Truth be told, I’m exhausted by the effort I put into launching myself as a freelance consultant. I tell myself it’s only meant for the interim, a means to income until I figure things out. So why am I putting in all this effort for a temporary solution? It feels too difficult to be worthwhile.
Ironically, the money (or my lack thereof), doesn’t exist in my life only as a giant downer. My need to make money, fast, works as the greatest motivator in getting me out there to find companies to work with. Especially when I’m terrified doing so and then looking like an assface. And oftentimes, I really do end up making a fool of myself.
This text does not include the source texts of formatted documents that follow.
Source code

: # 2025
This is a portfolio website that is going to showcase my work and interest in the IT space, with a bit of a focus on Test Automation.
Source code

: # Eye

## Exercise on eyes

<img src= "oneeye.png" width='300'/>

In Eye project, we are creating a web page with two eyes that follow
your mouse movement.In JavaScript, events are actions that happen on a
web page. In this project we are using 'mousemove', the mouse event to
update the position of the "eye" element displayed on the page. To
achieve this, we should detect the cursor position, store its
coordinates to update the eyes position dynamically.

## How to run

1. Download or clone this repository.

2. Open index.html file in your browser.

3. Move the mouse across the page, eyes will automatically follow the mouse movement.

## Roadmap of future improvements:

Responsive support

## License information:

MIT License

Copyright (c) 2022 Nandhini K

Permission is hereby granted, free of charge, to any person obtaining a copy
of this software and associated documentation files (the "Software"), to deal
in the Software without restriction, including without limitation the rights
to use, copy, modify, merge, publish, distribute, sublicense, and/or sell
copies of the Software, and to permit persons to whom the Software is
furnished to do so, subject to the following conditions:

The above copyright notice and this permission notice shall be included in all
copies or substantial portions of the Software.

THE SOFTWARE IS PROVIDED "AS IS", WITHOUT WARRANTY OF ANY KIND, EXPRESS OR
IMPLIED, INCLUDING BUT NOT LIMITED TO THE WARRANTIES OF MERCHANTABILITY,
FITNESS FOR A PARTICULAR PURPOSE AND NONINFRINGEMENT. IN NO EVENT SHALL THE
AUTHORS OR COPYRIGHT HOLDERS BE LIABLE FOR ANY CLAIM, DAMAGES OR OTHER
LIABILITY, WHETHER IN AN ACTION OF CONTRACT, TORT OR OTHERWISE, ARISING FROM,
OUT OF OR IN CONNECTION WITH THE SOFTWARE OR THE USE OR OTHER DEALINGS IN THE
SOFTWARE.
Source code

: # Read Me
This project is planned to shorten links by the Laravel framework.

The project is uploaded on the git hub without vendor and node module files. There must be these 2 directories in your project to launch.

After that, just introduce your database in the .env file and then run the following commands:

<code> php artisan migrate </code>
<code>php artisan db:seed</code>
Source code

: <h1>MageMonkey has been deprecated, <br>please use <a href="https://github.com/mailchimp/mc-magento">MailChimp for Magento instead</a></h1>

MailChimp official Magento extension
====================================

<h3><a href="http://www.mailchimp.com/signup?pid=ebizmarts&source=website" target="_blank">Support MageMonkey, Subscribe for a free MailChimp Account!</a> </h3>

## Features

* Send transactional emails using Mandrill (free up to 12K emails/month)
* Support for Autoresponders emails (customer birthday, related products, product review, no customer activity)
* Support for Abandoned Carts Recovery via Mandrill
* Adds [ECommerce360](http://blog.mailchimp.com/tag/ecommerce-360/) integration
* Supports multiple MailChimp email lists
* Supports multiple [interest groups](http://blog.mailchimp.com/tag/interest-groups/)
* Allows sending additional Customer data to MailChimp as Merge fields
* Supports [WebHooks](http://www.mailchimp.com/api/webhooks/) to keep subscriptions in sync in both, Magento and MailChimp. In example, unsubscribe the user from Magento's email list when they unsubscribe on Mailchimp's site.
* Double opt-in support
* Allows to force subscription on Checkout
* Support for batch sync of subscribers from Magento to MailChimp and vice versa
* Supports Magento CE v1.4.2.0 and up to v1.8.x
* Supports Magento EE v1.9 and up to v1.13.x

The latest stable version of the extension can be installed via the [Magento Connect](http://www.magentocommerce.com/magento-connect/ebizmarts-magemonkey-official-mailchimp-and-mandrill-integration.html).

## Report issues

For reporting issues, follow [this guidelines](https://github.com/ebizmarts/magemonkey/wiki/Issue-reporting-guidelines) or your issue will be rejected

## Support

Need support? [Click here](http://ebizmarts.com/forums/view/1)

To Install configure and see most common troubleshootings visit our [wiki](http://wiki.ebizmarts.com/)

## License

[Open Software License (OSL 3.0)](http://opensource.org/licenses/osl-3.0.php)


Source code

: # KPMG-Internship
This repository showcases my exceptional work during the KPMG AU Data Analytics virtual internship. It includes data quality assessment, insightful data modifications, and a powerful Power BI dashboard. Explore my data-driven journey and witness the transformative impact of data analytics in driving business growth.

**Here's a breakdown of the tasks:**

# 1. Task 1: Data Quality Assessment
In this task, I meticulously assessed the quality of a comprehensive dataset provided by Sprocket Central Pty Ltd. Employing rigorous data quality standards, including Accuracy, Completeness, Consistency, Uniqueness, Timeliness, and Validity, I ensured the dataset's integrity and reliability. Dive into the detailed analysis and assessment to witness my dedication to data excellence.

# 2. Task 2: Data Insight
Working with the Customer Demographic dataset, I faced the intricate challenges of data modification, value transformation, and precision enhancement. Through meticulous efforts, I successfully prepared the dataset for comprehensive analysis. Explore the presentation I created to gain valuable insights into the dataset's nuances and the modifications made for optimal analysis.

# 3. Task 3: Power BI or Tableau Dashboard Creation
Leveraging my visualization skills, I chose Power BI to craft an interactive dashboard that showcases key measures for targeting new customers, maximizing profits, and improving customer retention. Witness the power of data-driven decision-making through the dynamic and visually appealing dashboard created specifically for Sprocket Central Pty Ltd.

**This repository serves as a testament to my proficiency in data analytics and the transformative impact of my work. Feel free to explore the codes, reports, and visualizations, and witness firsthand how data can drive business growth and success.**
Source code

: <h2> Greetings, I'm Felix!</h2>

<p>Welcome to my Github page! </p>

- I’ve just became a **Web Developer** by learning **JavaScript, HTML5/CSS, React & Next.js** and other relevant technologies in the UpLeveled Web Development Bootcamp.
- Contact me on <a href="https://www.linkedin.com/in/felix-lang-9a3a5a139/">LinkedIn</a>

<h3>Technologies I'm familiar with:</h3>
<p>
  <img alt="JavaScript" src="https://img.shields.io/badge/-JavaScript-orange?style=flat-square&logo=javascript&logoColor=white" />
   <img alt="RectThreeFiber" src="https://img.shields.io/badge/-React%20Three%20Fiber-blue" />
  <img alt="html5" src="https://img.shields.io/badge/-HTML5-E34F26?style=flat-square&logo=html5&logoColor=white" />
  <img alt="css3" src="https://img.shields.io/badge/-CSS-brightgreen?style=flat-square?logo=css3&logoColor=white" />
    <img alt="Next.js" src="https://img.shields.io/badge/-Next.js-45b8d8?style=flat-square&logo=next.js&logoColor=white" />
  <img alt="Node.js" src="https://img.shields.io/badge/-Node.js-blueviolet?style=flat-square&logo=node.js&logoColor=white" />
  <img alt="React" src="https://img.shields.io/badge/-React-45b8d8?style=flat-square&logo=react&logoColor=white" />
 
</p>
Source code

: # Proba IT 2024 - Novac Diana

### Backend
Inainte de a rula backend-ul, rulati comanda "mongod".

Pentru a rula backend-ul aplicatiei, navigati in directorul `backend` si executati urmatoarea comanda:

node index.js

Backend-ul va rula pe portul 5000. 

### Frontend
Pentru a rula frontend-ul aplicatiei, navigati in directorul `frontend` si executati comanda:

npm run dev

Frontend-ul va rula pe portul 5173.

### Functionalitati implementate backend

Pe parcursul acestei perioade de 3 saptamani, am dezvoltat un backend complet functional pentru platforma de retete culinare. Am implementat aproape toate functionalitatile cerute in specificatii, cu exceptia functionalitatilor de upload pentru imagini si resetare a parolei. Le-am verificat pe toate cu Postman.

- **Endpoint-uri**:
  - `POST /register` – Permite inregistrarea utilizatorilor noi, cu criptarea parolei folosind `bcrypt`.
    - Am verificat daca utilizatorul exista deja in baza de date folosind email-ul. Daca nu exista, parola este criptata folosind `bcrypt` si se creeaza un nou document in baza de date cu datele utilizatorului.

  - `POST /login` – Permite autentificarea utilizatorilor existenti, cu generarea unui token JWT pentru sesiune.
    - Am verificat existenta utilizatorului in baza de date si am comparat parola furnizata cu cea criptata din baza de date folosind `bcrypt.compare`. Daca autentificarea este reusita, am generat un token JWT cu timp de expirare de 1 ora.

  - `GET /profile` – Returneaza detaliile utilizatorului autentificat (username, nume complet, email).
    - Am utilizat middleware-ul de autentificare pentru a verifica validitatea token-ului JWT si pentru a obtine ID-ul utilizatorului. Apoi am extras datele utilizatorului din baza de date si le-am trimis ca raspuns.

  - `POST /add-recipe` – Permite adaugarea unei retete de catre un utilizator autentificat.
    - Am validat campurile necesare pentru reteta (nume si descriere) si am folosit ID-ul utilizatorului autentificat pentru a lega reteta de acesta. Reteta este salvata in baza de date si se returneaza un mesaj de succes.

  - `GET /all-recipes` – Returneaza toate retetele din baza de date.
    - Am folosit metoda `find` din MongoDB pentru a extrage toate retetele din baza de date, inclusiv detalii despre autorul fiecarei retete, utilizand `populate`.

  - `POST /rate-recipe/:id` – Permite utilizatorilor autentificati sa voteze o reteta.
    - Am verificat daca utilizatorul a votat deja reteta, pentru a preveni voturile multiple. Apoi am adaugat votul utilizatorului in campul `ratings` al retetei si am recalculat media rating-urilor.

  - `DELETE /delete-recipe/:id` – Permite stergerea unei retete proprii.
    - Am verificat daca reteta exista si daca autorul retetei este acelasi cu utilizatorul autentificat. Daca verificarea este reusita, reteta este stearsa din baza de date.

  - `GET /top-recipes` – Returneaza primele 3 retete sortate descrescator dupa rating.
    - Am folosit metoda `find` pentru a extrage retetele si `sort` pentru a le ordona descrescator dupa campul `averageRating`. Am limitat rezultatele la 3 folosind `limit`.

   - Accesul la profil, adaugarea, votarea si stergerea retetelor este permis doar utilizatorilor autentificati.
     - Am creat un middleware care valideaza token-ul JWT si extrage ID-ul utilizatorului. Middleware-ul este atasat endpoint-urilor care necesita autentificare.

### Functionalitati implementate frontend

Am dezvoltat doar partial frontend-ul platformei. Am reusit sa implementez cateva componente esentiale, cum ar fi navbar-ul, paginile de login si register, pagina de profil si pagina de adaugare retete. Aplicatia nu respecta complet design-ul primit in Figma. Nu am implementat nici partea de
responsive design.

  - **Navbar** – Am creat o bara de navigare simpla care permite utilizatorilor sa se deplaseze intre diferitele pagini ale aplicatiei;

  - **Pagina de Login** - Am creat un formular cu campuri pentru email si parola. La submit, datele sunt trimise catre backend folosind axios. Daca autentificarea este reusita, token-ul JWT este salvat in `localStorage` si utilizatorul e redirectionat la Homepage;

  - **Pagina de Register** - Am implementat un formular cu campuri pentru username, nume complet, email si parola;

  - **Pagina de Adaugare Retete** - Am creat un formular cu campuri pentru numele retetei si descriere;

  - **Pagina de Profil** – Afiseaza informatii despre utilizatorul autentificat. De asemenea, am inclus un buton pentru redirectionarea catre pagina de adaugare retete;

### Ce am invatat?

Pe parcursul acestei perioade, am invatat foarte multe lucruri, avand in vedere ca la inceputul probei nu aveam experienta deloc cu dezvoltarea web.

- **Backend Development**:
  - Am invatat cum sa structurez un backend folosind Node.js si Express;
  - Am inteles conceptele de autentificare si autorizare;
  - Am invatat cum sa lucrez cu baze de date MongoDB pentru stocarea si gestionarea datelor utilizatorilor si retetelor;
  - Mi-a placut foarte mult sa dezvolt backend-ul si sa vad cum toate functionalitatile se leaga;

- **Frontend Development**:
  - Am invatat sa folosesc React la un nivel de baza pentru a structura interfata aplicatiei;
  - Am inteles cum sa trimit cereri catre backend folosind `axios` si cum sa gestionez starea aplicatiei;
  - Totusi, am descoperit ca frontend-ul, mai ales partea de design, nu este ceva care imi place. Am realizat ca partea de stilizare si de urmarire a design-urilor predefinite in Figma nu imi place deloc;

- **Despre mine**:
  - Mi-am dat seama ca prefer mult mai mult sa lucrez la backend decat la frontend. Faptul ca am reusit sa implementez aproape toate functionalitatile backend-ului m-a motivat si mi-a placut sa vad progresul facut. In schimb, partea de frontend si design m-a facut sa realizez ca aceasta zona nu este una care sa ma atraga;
But guess what? I get over it, and I go for it again. And again. Because I have to. I’m no masochist. I just know it’s the only way I’ll be able to make a living doing contract work.
You know how I’m dealing with the frustrations of my present reality? One way is by fantasizing about picking up a kick-back job, just to pay the bills. I can go through the motions of making a living without having to exert all this damn effort. This way, I’ll be able to focus my free time on finding out what I really want for my life.
Hey, it’s no big deal if I give myself a little break, right? Taking an easy route would accomplish a couple of things. I can make a living without going back to my last career. This allows me eradicate (read: leave behind and avoid dealing with) the pain I’ve suffered from my past jobs. A chill work situation can also eliminate my present anxiety about having to first discover and then attain my dreams.
I can take a little break and then come back. This opportunity to “find myself” doesn't have to be lost forever. Yep, I totally can return. But I hear that sometimes, it takes 15 years. Well shit. I don’t want to wait that long.
Let’s be serious here, an “easy break” can lead me into a detour headed nowhere good. I definitely don’t want to spend another 15 years either running down the wrong path. Or worse yet, not going anywhere at all. If I’m lucky to make it back, I will have just gone in a circle to find in a place I’m already at today. I know that every one of the scary obstacles I’m facing today will still be here, waiting for me. (Don’t these fuckers ever take a break?) This resistance stuff is really sneaky and subtle.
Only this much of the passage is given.